# Tutorial für Siegel?



## Stromkabel (8. Januar 2005)

HuHu
Ich bin auf der Suche nach einem Tutorial für ein Siegel, 


sollte etwa so aussehen:





nur halt mit dem eigenen Text/bild drin.

Ich hab auch schon gegoogelt etv., aber nichts gefunden.
Kennt wer von euch nen Tutorial?
Wäre über hilfe sehr verbunden 



editas Siegel soll für ein Rollenspiel aus der Zeit der Piraten sein.


----------



## hpvw (8. Januar 2005)

Den Rand bekomst Du vielleicht mit dem Wischfinger und anschliessend einigen Filtern hin.
Einfach ein bisschen spielen.
Die einzelnen Vertiefungen sollten mit mehreren Ebenen und Ebeneneffekten zu machen sein.
Ebenso die Schrift. Z.B. mit Abgeflachte und Relief oder Schatten nach innen, Schlagschatten brauchst Du vielleicht auch.


----------



## devilrga (8. Januar 2005)

Hi,
ich würde das mit dem Filter Beleuchtungseffekte machen. Hier hab ich ein Tutorial mit dem gleichen Prinzip gemacht.

mfg


----------



## Stromkabel (8. Januar 2005)

Huhu
Danke schonmal für die Hilfe!
Hab aber leider noch nichts gutes hingekriegt, hier nochmal ein Beispielbild...


----------



## Mamphil (8. Januar 2005)

Hi!

Ich habe mal im Schnellverfahren ein digitales Siegel gebastelt. Das ist sicherlich (noch) nicht fotorealistisch, aber du kannst es ja verfeinern. 

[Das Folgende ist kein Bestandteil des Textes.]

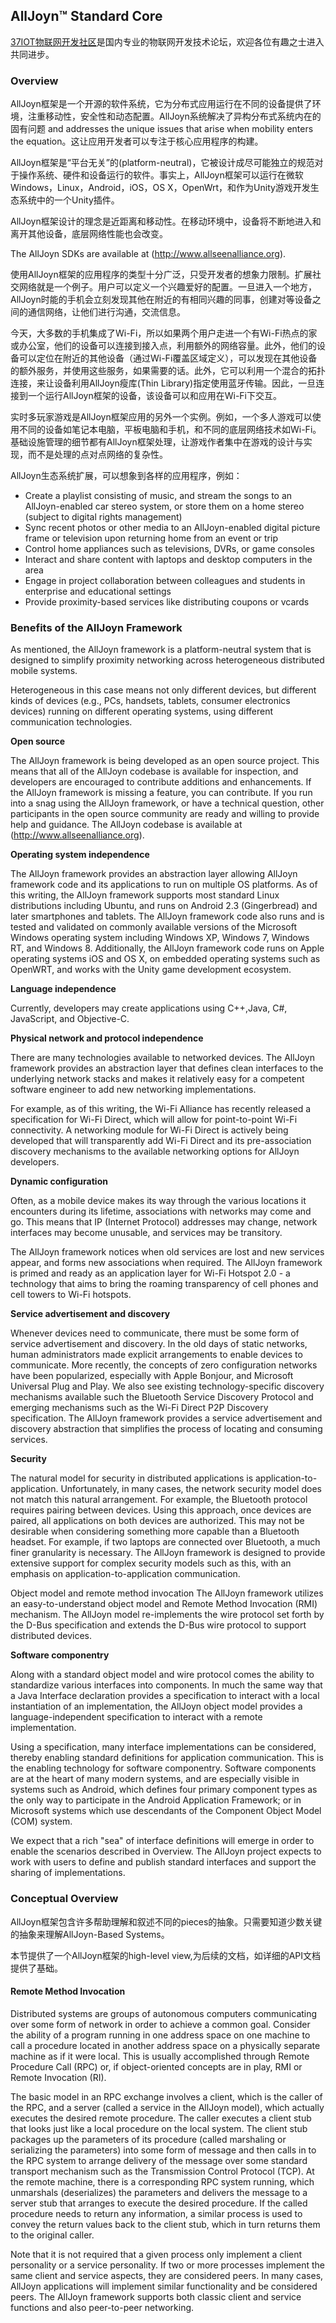 ## AllJoyn™ Standard Core   
[37IOT物联网开发社区](http://37iot.com)是国内专业的物联网开发技术论坛，欢迎各位有趣之士进入共同进步。
### Overview 
AllJoyn框架是一个开源的软件系统，它为分布式应用运行在不同的设备提供了环境，注重移动性，安全性和动态配置。AllJoyn系统解决了异构分布式系统内在的固有问题 and addresses the unique issues that arise when mobility enters the equation。这让应用开发者可以专注于核心应用程序的构建。 

AllJoyn框架是“平台无关”的(platform-neutral)，它被设计成尽可能独立的规范对于操作系统、硬件和设备运行的软件。事实上，AllJoyn框架可以运行在微软Windows，Linux，Android，iOS，OS X，OpenWrt，和作为Unity游戏开发生态系统中的一个Unity插件。 

AllJoyn框架设计的理念是近距离和移动性。在移动环境中，设备将不断地进入和离开其他设备，底层网络性能也会改变。 

The AllJoyn SDKs are available at (http://www.allseenalliance.org).

使用AllJoyn框架的应用程序的类型十分广泛，只受开发者的想象力限制。扩展社交网络就是一个例子。用户可以定义一个兴趣爱好的配置。一旦进入一个地方，AllJoyn时能的手机会立刻发现其他在附近的有相同兴趣的同事，创建对等设备之间的通信网络，让他们进行沟通，交流信息。 

今天，大多数的手机集成了Wi-Fi，所以如果两个用户走进一个有Wi-Fi热点的家或办公室，他们的设备可以连接到接入点，利用额外的网络容量。此外，他们的设备可以定位在附近的其他设备（通过Wi-Fi覆盖区域定义），可以发现在其他设备的额外服务，并使用这些服务，如果需要的话。此外，它可以利用一个混合的拓扑连接，来让设备利用AllJoyn瘦库(Thin Library)指定使用蓝牙传输。因此，一旦连接到一个运行AllJoyn框架的设备，该设备可以和应用在Wi-Fi下交互。 

实时多玩家游戏是AllJoyn框架应用的另外一个实例。例如，一个多人游戏可以使用不同的设备如笔记本电脑，平板电脑和手机，和不同的底层网络技术如Wi-Fi。基础设施管理的细节都有AllJoyn框架处理，让游戏作者集中在游戏的设计与实现，而不是处理的点对点网络的复杂性。 

AllJoyn生态系统扩展，可以想象到各样的应用程序，例如： 
* Create a playlist consisting of music, and stream the songs to an AllJoyn-enabled car stereo system, or store them on a home stereo (subject to digital rights management)
* Sync recent photos or other media to an AllJoyn-enabled digital picture frame or television upon returning home from an event or trip
* Control home appliances such as televisions, DVRs, or game consoles
* Interact and share content with laptops and desktop computers in the area
* Engage in project collaboration between colleagues and students in enterprise and educational settings
* Provide proximity-based services like distributing coupons or vcards

### Benefits of the AllJoyn Framework 
As mentioned, the AllJoyn framework is a platform-neutral system that is designed to simplify proximity networking across heterogeneous distributed mobile systems. 

Heterogeneous in this case means not only different devices, but different kinds of devices (e.g., PCs, handsets, tablets, consumer electronics devices) running on different operating systems, using different communication technologies. 

**Open source**

The AllJoyn framework is being developed as an open source project. This means that all of the AllJoyn codebase is available for inspection, and developers are encouraged to contribute additions and enhancements. If the AllJoyn framework is missing a feature, you can contribute. If you run into a snag using the AllJoyn framework, or have a technical question, other participants in the open source community are ready and willing to provide help and guidance. The AllJoyn codebase is available at (http://www.allseenalliance.org). 

**Operating system independence**

The AllJoyn framework provides an abstraction layer allowing AllJoyn framework code and its applications to run on multiple OS platforms. As of this writing, the AllJoyn framework supports most standard Linux distributions including Ubuntu, and runs on Android 2.3 (Gingerbread) and later smartphones and tablets. The AllJoyn framework code also runs and is tested and validated on commonly available versions of the Microsoft Windows operating system including Windows XP, Windows 7, Windows RT, and Windows 8. Additionally, the AllJoyn framework code runs on Apple operating systems iOS and OS X, on embedded operating systems such as OpenWRT, and works with the Unity game development ecosystem. 

**Language independence**

Currently, developers may create applications using C++,Java, C#, JavaScript, and Objective-C. 

**Physical network and protocol independence**

There are many technologies available to networked devices. The AllJoyn framework provides an abstraction layer that defines clean interfaces to the underlying network stacks and makes it relatively easy for a competent software engineer to add new networking implementations. 

For example, as of this writing, the Wi-Fi Alliance has recently released a specification for Wi-Fi Direct, which will allow for point-to-point Wi-Fi connectivity. A networking module for Wi-Fi Direct is actively being developed that will transparently add Wi-Fi Direct and its pre-association discovery mechanisms to the available networking options for AllJoyn developers. 

**Dynamic configuration**

Often, as a mobile device makes its way through the various locations it encounters during its lifetime, associations with networks may come and go. This means that IP (Internet Protocol) addresses may change, network interfaces may become unusable, and services may be transitory. 

The AllJoyn framework notices when old services are lost and new services appear, and forms new associations when required. The AllJoyn framework is primed and ready as an application layer for Wi-Fi Hotspot 2.0 - a technology that aims to bring the roaming transparency of cell phones and cell towers to Wi-Fi hotspots. 

**Service advertisement and discovery**

Whenever devices need to communicate, there must be some form of service advertisement and discovery. In the old days of static networks, human administrators made explicit arrangements to enable devices to communicate. More recently, the concepts of zero configuration networks have been popularized, especially with Apple Bonjour, and Microsoft Universal Plug and Play. We also see existing technology-specific discovery mechanisms available such the Bluetooth Service Discovery Protocol and emerging mechanisms such as the Wi-Fi Direct P2P Discovery specification. The AllJoyn framework provides a service advertisement and discovery abstraction that simplifies the process of locating and consuming services. 

**Security**

The natural model for security in distributed applications is application-to-application. Unfortunately, in many cases, the network security model does not match this natural arrangement. For example, the Bluetooth protocol requires pairing between devices. Using this approach, once devices are paired, all applications on both devices are authorized. This may not be desirable when considering something more capable than a Bluetooth headset. For example, if two laptops are connected over Bluetooth, a much finer granularity is necessary. The AllJoyn framework is designed to provide extensive support for complex security models such as this, with an emphasis on application-to-application communication. 

Object model and remote method invocation 
The AllJoyn framework utilizes an easy-to-understand object model and Remote Method Invocation (RMI) mechanism. The AllJoyn model re-implements the wire protocol set forth by the D-Bus specification and extends the D-Bus wire protocol to support distributed devices. 

**Software componentry**

Along with a standard object model and wire protocol comes the ability to standardize various interfaces into components. In much the same way that a Java Interface declaration provides a specification to interact with a local instantiation of an implementation, the AllJoyn object model provides a language-independent specification to interact with a remote implementation. 

Using a specification, many interface implementations can be considered, thereby enabling standard definitions for application communication. This is the enabling technology for software componentry. Software components are at the heart of many modern systems, and are especially visible in systems such as Android, which defines four primary component types as the only way to participate in the Android Application Framework; or in Microsoft systems which use descendants of the Component Object Model (COM) system. 

We expect that a rich "sea" of interface definitions will emerge in order to enable the scenarios described in Overview. The AllJoyn project expects to work with users to define and publish standard interfaces and support the sharing of implementations. 

### Conceptual Overview  
AllJoyn框架包含许多帮助理解和叙述不同的pieces的抽象。只需要知道少数关键的抽象来理解AllJoyn-Based Systems。

本节提供了一个AllJoyn框架的high-level view,为后续的文档，如详细的API文档提供了基础。 

#### Remote Method Invocation 
Distributed systems are groups of autonomous computers communicating over some form of network in order to achieve a common goal. Consider the ability of a program running in one address space on one machine to call a procedure located in another address space on a physically separate machine as if it were local. This is usually accomplished through Remote Procedure Call (RPC) or, if object-oriented concepts are in play, RMI or Remote Invocation (RI).

The basic model in an RPC exchange involves a client, which is the caller of the RPC, and a server (called a service in the AllJoyn model), which actually executes the desired remote procedure. The caller executes a client stub that looks just like a local procedure on the local system. The client stub packages up the parameters of its procedure (called marshaling or serializing the parameters) into some form of message and then calls in to the RPC system to arrange delivery of the message over some standard transport mechanism such as the Transmission Control Protocol (TCP). At the remote machine, there is a corresponding RPC system running, which unmarshals (deserializes) the parameters and delivers the message to a server stub that arranges to execute the desired procedure. If the called procedure needs to return any information, a similar process is used to convey the return values back to the client stub, which in turn returns them to the original caller.

Note that it is not required that a given process only implement a client personality or a service personality. If two or more processes implement the same client and service aspects,
they are considered peers. In many cases, AllJoyn applications will implement similar functionality and be considered peers. The AllJoyn framework supports both classic client and service functions and also peer-to-peer networking.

1.) runde Auswahl, kleiner als Arbeitsfläche ziehen, Ebenenmaske erstellen und in Ebenenansicht wechseln (Alt+Klick auf Ebenenvorschau in Palette "Ebenen").
2.) Filter -> Punktieren (hab ich mit 10px gemacht), auf Ebenenmaske anwenden
3.) runde Auswahl etwas größer als 1. Auswahl um die helle Fläche ziehen, sodass sie ungefähr auf der hellen Fläche aufhört.
4.) Auswahl invertieren (Strg + Shift + I) und Bereich löschen. (Immer noch in der Ebenenansicht, ggf. Hintergrundfarbe auf Schwarz einstellen)
5.) Über den Dialog "Helligkeit und Kontrast" den Kontrast so hoch einstellen, dass die grauen Flecken im weißen Feld verschwinden
6.) zurück zur "Normalansicht" wechseln und die Ebene in der Siegellackfarbe (z. B. dunkelrot) füllen.
7.) Effekt "Abgeflachte Kanten und Relief" auf Ebene anwenden (die Standard-Einstellungen find ich schon ganz gut, evtl. etwas verändern)
8.) Über das Siegel weitere Elemente (Schrift, "Rad" etc.) legen. Diese müssen die gleiche Farbe, wie das Siegel haben (das gleiche Dunkelrot).
9.) Ebenenstil von der Siegelebene kopieren und in den anderen Ebenen einfügen.

Fertig.

Mamphil

EDIT: Anhänge gelöscht, um Speicherplatz zu sparen


----------



## Mamphil (8. Januar 2005)

... so ... und hier noch einmal eine etwas verfeinerte Version.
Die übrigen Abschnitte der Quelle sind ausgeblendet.